Search term "pull": please copy every line of the records below that contains it.

Segment Start: Data shown

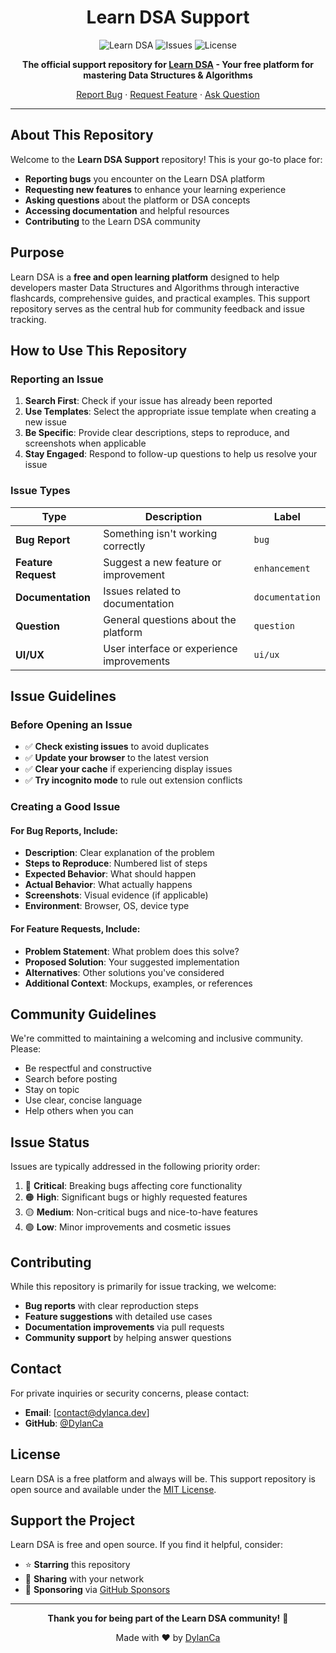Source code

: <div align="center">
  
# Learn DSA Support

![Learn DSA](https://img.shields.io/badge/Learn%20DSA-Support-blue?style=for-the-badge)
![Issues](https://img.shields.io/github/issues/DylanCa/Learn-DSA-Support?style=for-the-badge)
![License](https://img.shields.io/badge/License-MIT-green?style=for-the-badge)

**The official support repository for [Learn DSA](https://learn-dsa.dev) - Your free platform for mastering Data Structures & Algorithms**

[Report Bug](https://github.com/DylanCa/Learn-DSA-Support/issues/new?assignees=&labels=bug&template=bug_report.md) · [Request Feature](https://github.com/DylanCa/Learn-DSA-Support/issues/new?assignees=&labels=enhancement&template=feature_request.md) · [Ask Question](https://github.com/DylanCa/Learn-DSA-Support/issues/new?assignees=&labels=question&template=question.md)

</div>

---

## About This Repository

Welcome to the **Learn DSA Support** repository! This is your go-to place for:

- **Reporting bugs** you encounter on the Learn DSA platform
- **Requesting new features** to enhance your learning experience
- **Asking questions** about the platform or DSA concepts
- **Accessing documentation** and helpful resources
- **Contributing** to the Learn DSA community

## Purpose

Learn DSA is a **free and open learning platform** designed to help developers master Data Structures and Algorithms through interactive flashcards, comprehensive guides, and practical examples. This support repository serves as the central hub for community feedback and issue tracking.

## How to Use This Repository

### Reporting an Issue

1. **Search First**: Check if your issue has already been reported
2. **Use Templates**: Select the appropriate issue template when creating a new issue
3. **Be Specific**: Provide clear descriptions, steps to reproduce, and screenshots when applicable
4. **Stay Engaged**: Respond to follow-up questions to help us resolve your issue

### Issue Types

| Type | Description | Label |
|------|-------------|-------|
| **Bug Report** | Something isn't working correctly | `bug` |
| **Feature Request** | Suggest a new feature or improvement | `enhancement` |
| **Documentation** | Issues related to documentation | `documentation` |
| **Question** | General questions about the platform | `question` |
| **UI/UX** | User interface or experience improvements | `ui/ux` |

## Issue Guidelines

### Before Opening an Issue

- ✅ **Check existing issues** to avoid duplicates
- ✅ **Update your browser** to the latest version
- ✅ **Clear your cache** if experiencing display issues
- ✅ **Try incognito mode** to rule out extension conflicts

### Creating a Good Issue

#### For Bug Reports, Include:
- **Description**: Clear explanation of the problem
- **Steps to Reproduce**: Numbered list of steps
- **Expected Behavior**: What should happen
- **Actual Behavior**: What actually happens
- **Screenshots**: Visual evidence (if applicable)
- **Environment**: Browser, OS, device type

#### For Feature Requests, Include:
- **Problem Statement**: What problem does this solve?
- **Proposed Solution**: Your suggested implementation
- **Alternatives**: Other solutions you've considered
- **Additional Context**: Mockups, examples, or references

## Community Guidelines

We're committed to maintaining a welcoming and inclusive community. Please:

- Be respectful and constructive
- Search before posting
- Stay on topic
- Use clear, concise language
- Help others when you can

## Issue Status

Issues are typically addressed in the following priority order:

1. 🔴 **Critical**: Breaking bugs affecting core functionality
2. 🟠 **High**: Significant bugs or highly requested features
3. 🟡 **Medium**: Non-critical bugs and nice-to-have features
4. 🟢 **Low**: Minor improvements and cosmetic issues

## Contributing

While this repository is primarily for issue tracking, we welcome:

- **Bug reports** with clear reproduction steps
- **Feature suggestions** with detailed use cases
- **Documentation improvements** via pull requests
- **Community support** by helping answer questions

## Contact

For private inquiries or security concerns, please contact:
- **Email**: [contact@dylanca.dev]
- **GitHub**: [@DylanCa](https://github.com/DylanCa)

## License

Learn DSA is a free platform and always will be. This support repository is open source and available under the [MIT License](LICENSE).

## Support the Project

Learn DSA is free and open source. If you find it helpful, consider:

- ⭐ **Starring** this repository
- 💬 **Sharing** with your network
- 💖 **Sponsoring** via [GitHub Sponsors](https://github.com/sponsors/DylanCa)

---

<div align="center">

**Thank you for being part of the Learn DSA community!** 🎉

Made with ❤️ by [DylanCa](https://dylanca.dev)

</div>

Segment End: Data shown
Segment Start: Data shown

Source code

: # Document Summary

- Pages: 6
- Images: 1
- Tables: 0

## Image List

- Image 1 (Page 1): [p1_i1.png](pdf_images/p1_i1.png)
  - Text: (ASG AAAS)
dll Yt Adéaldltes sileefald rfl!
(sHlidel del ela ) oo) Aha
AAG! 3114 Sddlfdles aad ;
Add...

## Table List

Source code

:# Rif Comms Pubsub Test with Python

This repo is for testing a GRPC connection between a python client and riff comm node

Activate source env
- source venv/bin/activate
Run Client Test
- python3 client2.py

Segment End: Data shown
Segment Start: Data shown

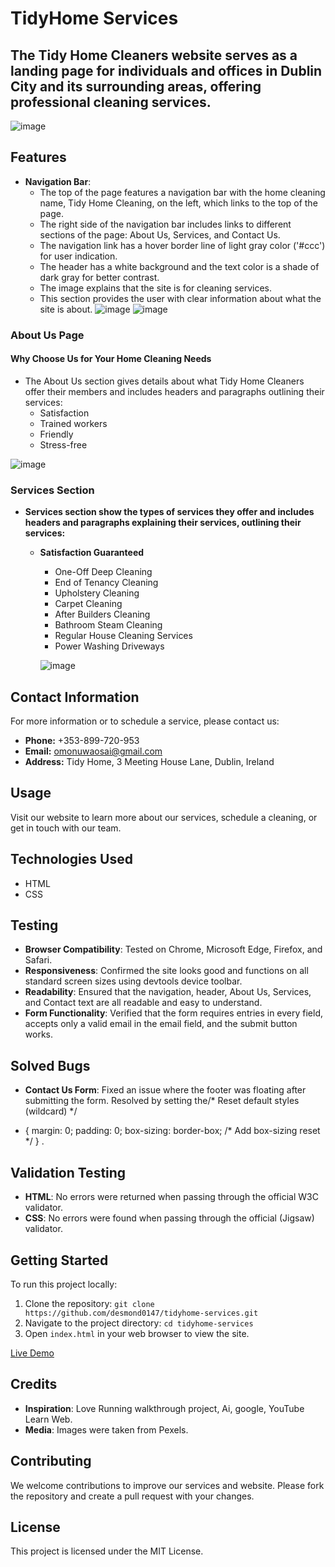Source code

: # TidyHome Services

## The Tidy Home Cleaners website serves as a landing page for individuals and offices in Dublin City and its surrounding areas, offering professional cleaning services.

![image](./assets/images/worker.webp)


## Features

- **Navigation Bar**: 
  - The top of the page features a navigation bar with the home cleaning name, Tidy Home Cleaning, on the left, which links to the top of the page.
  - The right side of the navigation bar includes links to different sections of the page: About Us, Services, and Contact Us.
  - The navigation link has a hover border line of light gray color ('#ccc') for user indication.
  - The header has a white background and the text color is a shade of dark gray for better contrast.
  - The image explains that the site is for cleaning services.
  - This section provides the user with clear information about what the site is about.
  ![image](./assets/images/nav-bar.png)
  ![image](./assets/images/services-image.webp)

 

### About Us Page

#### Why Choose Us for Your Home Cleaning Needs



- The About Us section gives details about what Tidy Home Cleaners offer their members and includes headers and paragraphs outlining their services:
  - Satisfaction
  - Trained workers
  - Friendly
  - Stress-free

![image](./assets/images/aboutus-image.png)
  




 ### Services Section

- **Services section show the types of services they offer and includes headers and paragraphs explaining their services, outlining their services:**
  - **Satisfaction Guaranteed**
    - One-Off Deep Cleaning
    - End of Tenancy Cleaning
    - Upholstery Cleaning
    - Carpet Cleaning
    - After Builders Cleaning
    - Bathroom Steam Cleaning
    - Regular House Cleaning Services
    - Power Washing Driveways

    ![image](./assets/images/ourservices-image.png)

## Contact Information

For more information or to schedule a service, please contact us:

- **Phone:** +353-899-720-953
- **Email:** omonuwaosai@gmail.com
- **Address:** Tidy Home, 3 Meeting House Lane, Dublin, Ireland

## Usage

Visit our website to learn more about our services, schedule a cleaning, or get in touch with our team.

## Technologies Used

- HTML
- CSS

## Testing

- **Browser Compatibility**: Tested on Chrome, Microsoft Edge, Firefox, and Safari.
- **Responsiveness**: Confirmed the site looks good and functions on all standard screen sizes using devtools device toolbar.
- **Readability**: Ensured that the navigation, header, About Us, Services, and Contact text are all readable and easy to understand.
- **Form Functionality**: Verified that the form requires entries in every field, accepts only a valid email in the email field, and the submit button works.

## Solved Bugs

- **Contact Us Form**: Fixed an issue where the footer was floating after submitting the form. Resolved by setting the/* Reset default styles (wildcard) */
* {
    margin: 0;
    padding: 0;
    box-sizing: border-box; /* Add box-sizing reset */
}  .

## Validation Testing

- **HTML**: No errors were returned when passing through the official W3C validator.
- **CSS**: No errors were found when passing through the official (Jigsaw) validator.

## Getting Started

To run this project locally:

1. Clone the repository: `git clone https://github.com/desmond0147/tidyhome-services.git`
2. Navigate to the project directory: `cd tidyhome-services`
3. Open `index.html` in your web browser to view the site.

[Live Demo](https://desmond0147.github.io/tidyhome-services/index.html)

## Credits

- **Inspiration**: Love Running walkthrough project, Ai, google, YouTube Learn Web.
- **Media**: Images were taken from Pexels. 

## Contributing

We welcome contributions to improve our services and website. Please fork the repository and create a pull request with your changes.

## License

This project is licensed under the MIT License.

Segment End: Data shown

— Problem solution —
- **Documentation improvements** via pull requests
We welcome contributions to improve our services and website. Please fork the repository and create a pull request with your changes.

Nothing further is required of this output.